There has been a visible slowdown in RBI intervention in the forex markets of late. After two consecutive weeks of contraction in reserve accumulation, foreign exchange reserves rose only $200 million to touch $312.7 billion during the week ended May 9. The entire growth in reserves during the week was a result of growth in foreign currency assets.

All other components of reserves — gold, SDR and, reserves with IMF remained unchanged. Of late, though forex assets expressed in dollar terms are slowing down, those expressed in rupee terms continue to show growth. This could be interpreted as meaning that the central bank is accumulating currencies that are depreciating against the dollar.

The Rupee

The rupee declined for the fourth consecutive week this week on concern near-record oil prices will boost the import bill, widening the trade and current-account deficits.

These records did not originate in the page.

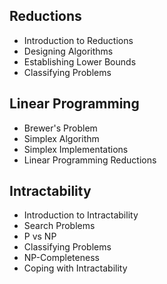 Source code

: ## Reductions
- Introduction to Reductions
- Designing Algorithms
- Establishing Lower Bounds
- Classifying Problems

## Linear Programming
- Brewer's Problem
- Simplex Algorithm
- Simplex Implementations
- Linear Programming Reductions

## Intractability
- Introduction to Intractability
- Search Problems
- P vs NP
- Classifying Problems
- NP-Completeness
- Coping with Intractability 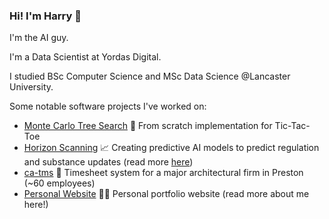 ### Hi! I'm Harry 👋

I'm the AI guy.

I'm a Data Scientist at Yordas Digital. 

I studied BSc Computer Science and MSc Data Science @Lancaster University.

Some notable software projects I've worked on:

- [Monte Carlo Tree Search](https://github.com/harrybaines/AIAlgorithms/tree/main/mcts) 🔎 From scratch implementation for Tic-Tac-Toe
- [Horizon Scanning](https://www.productstewards.org/blog/predicting-global-regulatory-futures-proactive-product-stewardship) 📈 Creating predictive AI models to predict regulation and substance updates (read more [here](https://www.productstewards.org/blog/predicting-global-regulatory-futures-proactive-product-stewardship))
- [ca-tms](https://www.ca-tms.com/) 📝 Timesheet system for a major architectural firm in Preston (~60 employees)
- [Personal Website](https://www.harrybaines.net/) 👨‍💻 Personal portfolio website (read more about me here!)
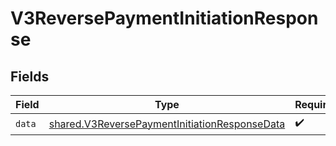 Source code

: # V3ReversePaymentInitiationResponse


## Fields

| Field                                                                                                          | Type                                                                                                           | Required                                                                                                       | Description                                                                                                    |
| -------------------------------------------------------------------------------------------------------------- | -------------------------------------------------------------------------------------------------------------- | -------------------------------------------------------------------------------------------------------------- | -------------------------------------------------------------------------------------------------------------- |
| `data`                                                                                                         | [shared.V3ReversePaymentInitiationResponseData](../../models/shared/v3reversepaymentinitiationresponsedata.md) | :heavy_check_mark:                                                                                             | N/A                                                                                                            | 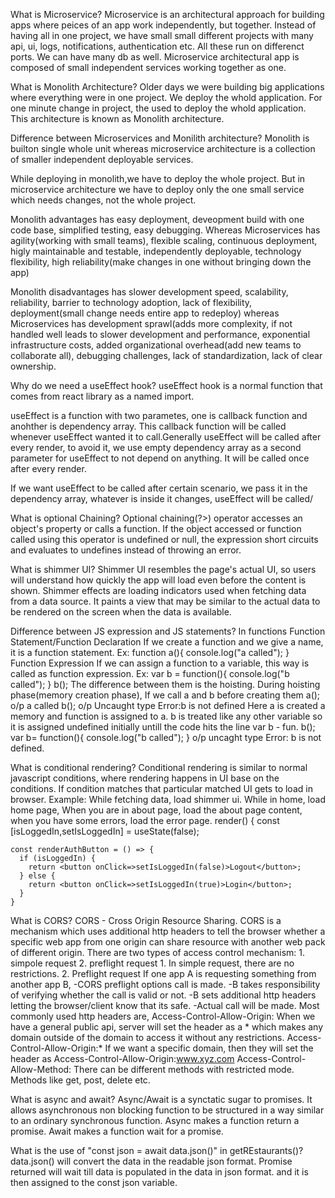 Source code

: What is Microservice?
Microservice is an architectural approach for building apps where peices of an app work independently, but together. Instead of having all in one project, we have small small different projects with many api, ui, logs, notifications, authentication etc. All these run on differenct ports. We can have many db as well. Microservice architectural app is composed of small independent services working together as one.

What is Monolith Architecture?
Older days we were building big applications where everything were in one project. We deploy the whold application. For one minute change in project, the used to deploy the whold application.  This architecture is known as Monolith architecture.

Difference between Microservices and Monilith architecture?
Monolith is builton single whole unit whereas microservice architecture is a collection of smaller independent deployable services.

While deploying in monolith,we have to deploy the whole project. But in microservice architecture we have to deploy only the one small service which needs changes, not the whole project.


Monolith advantages has easy deployment, deveopment build with one code base, simplified testing, easy debugging. Whereas Microservices has agility(working with small teams), flexible scaling, continuous deployment, higly maintainable and testable, independently deployable, technology flexibility, high reliability(make changes in one without bringing down the app)

Monolith disadvantages has slower development speed, scalability, reliability, barrier to technology adoption, lack of flexibility, deployment(small change needs entire app to redeploy) whereas Microservices has development sprawl(adds more complexity, if not handled well leads to slower development and performance, exponential infrastructure costs, added organizational overhead(add new teams to collaborate all), debugging challenges, lack of standardization, lack of clear ownership.

Why do we need a useEffect hook? 
useEffect hook is a normal function that comes from react library as a named import. 

useEffect is a function with two parametes, one is callback function and anohther is dependency array. This callback function will be called whenever useEffect wanted it to call.Generally useEffect will be called after every render, to avoid it, we use empty dependency array as a second parameter for useEffect to not depend  on anything. It will be called once after every render.

If we want useEffect to be called after certain scenario, we pass it in the dependency array, whatever is inside it changes, useEffect will be called/

What is optional Chaining? 
Optional chaining(?>) operator accesses an object's property or calls a function. If the object accessed or function called using this operator is undefined or null, the expression short circuits and evaluates to undefines instead of throwing an error. 

What is shimmer UI?
Shimmer UI resembles the page's actual UI, so users will understand how quickly the app will load even before the content is shown. Shimmer effects are loading indicators used when fetching data from a data source. It paints a view that may be similar to the actual data to be rendered on the screen when the data is available.

Difference between JS expression and JS statements?
In functions
Function Statement/Function Declaration
If we create a function and we give a name, it is a function statement.
Ex: function a(){
	console.log("a called");
}
Function Expression
If we can assign a function to a variable, this way is called as function expression.
Ex: var b = function(){
	console.log("b called");
}
b();
The difference between them is the hoisting. 
During hoisting phase(memory creation phase), 
If we call a and b before creating them 
a(); o/p a called
b(); o/p Uncaught type Error:b is not defined
Here a is created a memory and function is assigned to a. 
b is treated like any other variable so it is assigned undefined initially untill the code hits the line var b - fun.
b();
var b= function(){
console.log("b called");
} 
o/p uncaght type Error: b is not defined.

What is conditional rendering?
Conditional rendering is similar to normal javascript conditions, where rendering happens in UI base on the conditions. If condition matches that particular matched UI gets to load in browser.
Example: While fetching data, load shimmer ui. 
While in home, load home page, When you are in about page, load the about page content, when you have some errors, load the error page. 
render() {
    const [isLoggedIn,setIsLoggedIn] = useState(false);

    const renderAuthButton = () => {
      if (isLoggedIn) {
        return <button onClick=>setIsLoggedIn(false)>Logout</button>;
      } else {
        return <button onClick=>setIsLoggedIn(true)>Login</button>;
      }
    }


What is CORS?
    CORS - Cross Origin Resource Sharing. CORS is a mechanism which uses additional http headers to tell the browser whether a specific web app from one origin can share resource with another web pack of different origin. 
    There are two types of access control mechanism:
        1. simpole request
        2. preflight request
    1. In simple request, there are no restrictions.
    2. Preflight request 
    If one app A is requesting something from another app B, 
        -CORS preflight options call is made.
        -B takes responsibility of verifying whether the call is valid or not. 
        -B sets additional http headers letting the browser/client know that its safe.
        -Actual call will be made.
    Most commonly used http headers are, 
    Access-Control-Allow-Origin: When we have a general public api, server will set the header as a * which makes any domain outside of the domain to access it without any restrictions. Access-Control-Allow-Origin:*
    If we want a specific domain, then they will set the header as Access-Control-Allow-Origin:www.xyz.com
    Access-Control-Allow-Method: There can be different methods with restricted mode. Methods like get, post, delete etc. 


What is async and await?
Async/Await is a synctatic sugar to promises. It allows asynchronous non blocking function to be structured in a way similar to an ordinary synchronous function.
Async makes a function return a promise.
Await makes a function wait for a promise.

What is the use of "const json = await  data.json()" in getREstaurants()?
data.json() will convert the data in the readable json format.
Promise returned will wait till data is populated in the data in json format. and it is then assigned to the const json variable.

The currency declined as much as 0.5 percent today to a 13- month low as demand for dollars needed to pay for crude oil increased after the commodity climbed to an all-time high of $126.98 per barrel this week. The rupee pared losses on speculation the government will ease curbs on overseas borrowings by companies, allowing more capital inflows.

The rupee weakened 2.2 percent to 42.5075 a dollar this week in Mumbai, adding to last week's 2.3 percent slide, the worst in a decade. It earlier dropped to 42.915, the lowest intraday level since April 12, 2007. The currency's 7.6 percent decline this year now makes the rupee the third- worst performance among the 10 most-traded Asian currencies after the South Korean won and the Thai baht.

The rupee has now fallen 8.1 percent over the past six months as crude oil has advanced 33 percent, boosting the value of India's oil imports to a record $8.6 billion in March. India depends on shipments from abroad to meet approximately three-quarters of its energy needs.

India's trade deficit widened to an all-time high of $25.4 billion in the three months through December, according to the central bank. The current-account shortfall, a measure of trade and investment flows, increased to $5.4 billion in the same quarter from $4.7 billion.

The annual pace of growth in India's industrial production more than halved to 3 percent in March from 8.6 percent in the previous month. The gain was the smallest since February 2002.